Implementing Responsible AI: Tensions and Trade-Offs Between Ethics Aspects

🔬 Research Summary by Conrad Sanderson, Senior Research Scientist, Data61/CSIRO, Australia.

[Original paper by Conrad Sanderson, David Douglas, and Qinghua Lu]

Overview: Many ethical principles for responsible AI have been proposed to allay concerns about the misuse and abuse of AI/ML systems, employing aspects such as privacy, accuracy, fairness, robustness, explainability, and transparency. However, tensions between these aspects pose difﬁculties for AI/ML developers seeking to follow these principles. As part of the ongoing effort to operationalize the principles into practice, we compile and discuss a catalog of 10 notable tensions, trade-offs, and other interactions between the underlying aspects in this paper. This catalog can help raise awareness of the possible interactions between aspects of ethics principles and facilitate well-supported judgments by the designers and developers of AI/ML systems.

Introduction

While AI ethics principles are well-intended, a major issue is that they are high-level and do not readily provide guidance on concretely implementing them within AI/ML systems. Furthermore, attempts at operationalizing these principles reveal that many can be in tension with each other. This, in turn, can lead to suboptimal outcomes, where the designers and developers of AI/ML systems may haphazardly resolve tensions by simply selecting one principle to be dominant rather than devising and incorporating well-balanced trade-offs between the principles in tension where the associated risks and benefits are gauged more thoroughly.

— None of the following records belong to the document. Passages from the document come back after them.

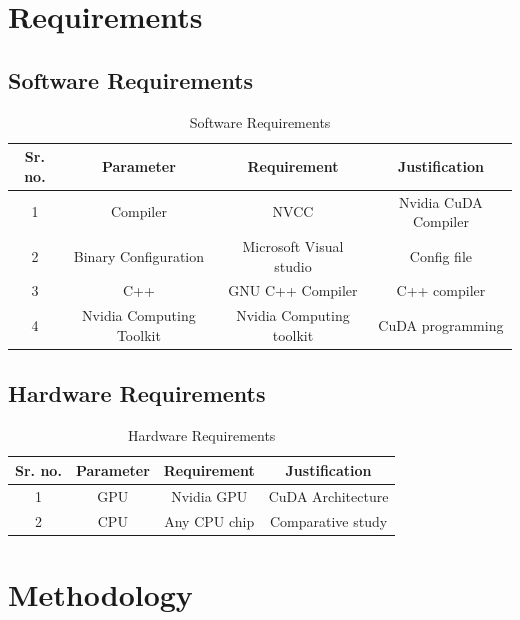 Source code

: \documentclass[12pt, letterpaper]{article}
\begin{document}
\newpage
\section{Requirements}
\subsection{Software Requirements}

\begin{table}[!htb]
\begin{center}
		\begin{tabular}{| c | c | c | c |}
		\hline		
		\textbf{Sr. no.} & \textbf{Parameter} & \textbf{Requirement} & \textbf{Justification}\\
		\hline		
		1 & Compiler & NVCC & Nvidia CuDA Compiler \\
		\hline
		2 & Binary Configuration & Microsoft Visual studio & Config file\\
		\hline
		3 & C++ & GNU C++ Compiler & C++ compiler\\
		\hline 
		4 & Nvidia Computing Toolkit & Nvidia Computing toolkit & CuDA programming\\
		\hline
		\end{tabular}
		\caption{Software Requirements}
\end{center}
\end{table}

\subsection{Hardware Requirements}

\begin{table}[!htb]
\begin{center}
		\begin{tabular}{| c | c | c | c |}
		\hline		
		\textbf{Sr. no.} & \textbf{Parameter} & \textbf{Requirement} & \textbf{Justification}\\
		\hline		
		1 & GPU & Nvidia GPU & CuDA Architecture \\
		\hline
		2 & CPU & Any CPU chip & Comparative study\\
		\hline
		\end{tabular}
		\caption{Hardware Requirements}
\end{center}
\end{table}

\newpage
\section{Methodology}
\end{document}
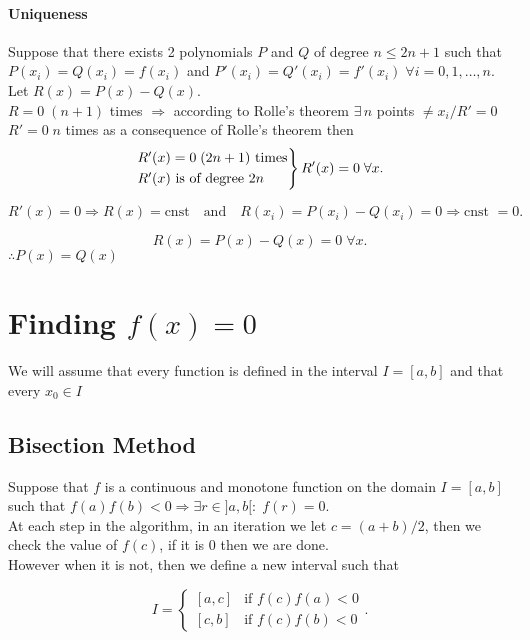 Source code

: \documentclass{report}
\begin{document}
\subsubsection{Uniqueness}

\begin{myproof}
	Suppose that there exists 2 polynomials $P$ and $Q$ of degree $n\leq 2n+1$ such that $P(x_i)=Q(x_i)=f(x_i)$ and $P'(x_i)=Q'(x_i)=f'(x_i)\;\forall i = 0,1,\dots,n$.\\
	Let $R(x)=P(x)-Q(x)$.\\
	$R=0\;(n+1)$ times $\Rightarrow$ according to Rolle's theorem $\exists\,n$ points $\neq x_i\Big/R'=0$\\
	$R'=0\;n$ times as a consequence of Rolle's theorem then
	\[
		\begin{rcases}
			R'(x)=0\;(2n+1)\text{ times} \\
			R'(x)\text{ is of degree }2n
		\end{rcases}
		R'(x)=0 \;\forall x
		.\]

	\[
		R'(x)=0\Rightarrow R(x)=\text{cnst}\quad\text{and}\quad R(x_i)=P(x_i)-Q(x_i)=0 \Rightarrow \text{cnst } = 0
		.\]

	\[
		R(x) = P(x)-Q(x)=0 \;\forall x
		.\]
	$\therefore P(x) = Q(x)$
\end{myproof}


\chapter{Finding $f(x)=0$}

We will assume that every function is defined in the interval $I = [a,b]$ and that every $x_0\in I$

\section{Bisection Method}

Suppose that $f$ is a continuous and monotone function on the domain $I = [a,b]$ such that $f(a)f(b)<0\Rightarrow \exists r \in]a,b[:\;f(r)=0$.\\

At each step in the algorithm, in an iteration we let $c = (a+b)/2$, then we check the value of $f(c)$, if it is 0 then we are done.\\
However when it is not, then we define a new interval such that

\[
	I = \begin{cases}
		[a,c] & \text{if }f(c)f(a)<0 \\
		[c,b] & \text{if }f(c)f(b)<0
	\end{cases}
	.\]
\end{document}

There are many observed interactions (positive, negative, and context-dependent) between various two- and three-sided combinations of the common aspects of AI ethics principles. However, descriptions of such interactions are spread across diverse and disparate literature. This may contribute to a lack of awareness among the designers and developers of AI/ML systems about the wide range and nature of the possible interactions between the underlying aspects.

Key Insights

The following interactions between AI ethics aspects are overviewed:

Accuracy vs. Robustness
Accuracy vs. Fairness
Accuracy vs. Privacy
Accuracy vs. Explainability
Fairness vs. Robustness
Fairness vs. Privacy
Fairness vs. Transparency
Privacy vs. Robustness
Transparency vs. Explainability
Transparency vs. Privacy and Robustness

A. Accuracy vs. Robustness.

ML models that achieve high accuracy within the conditions defined by the training dataset can quickly degrade when they do not consider that the conditions during deployment can be significantly different. The accuracy of AI/ML systems can also degrade over time due to natural data drift. Periodic recalibration and/or retraining may be necessary. However, blindly updating training data without thoroughly testing the retrained system may result in instabilities and/or unintended changes in operation.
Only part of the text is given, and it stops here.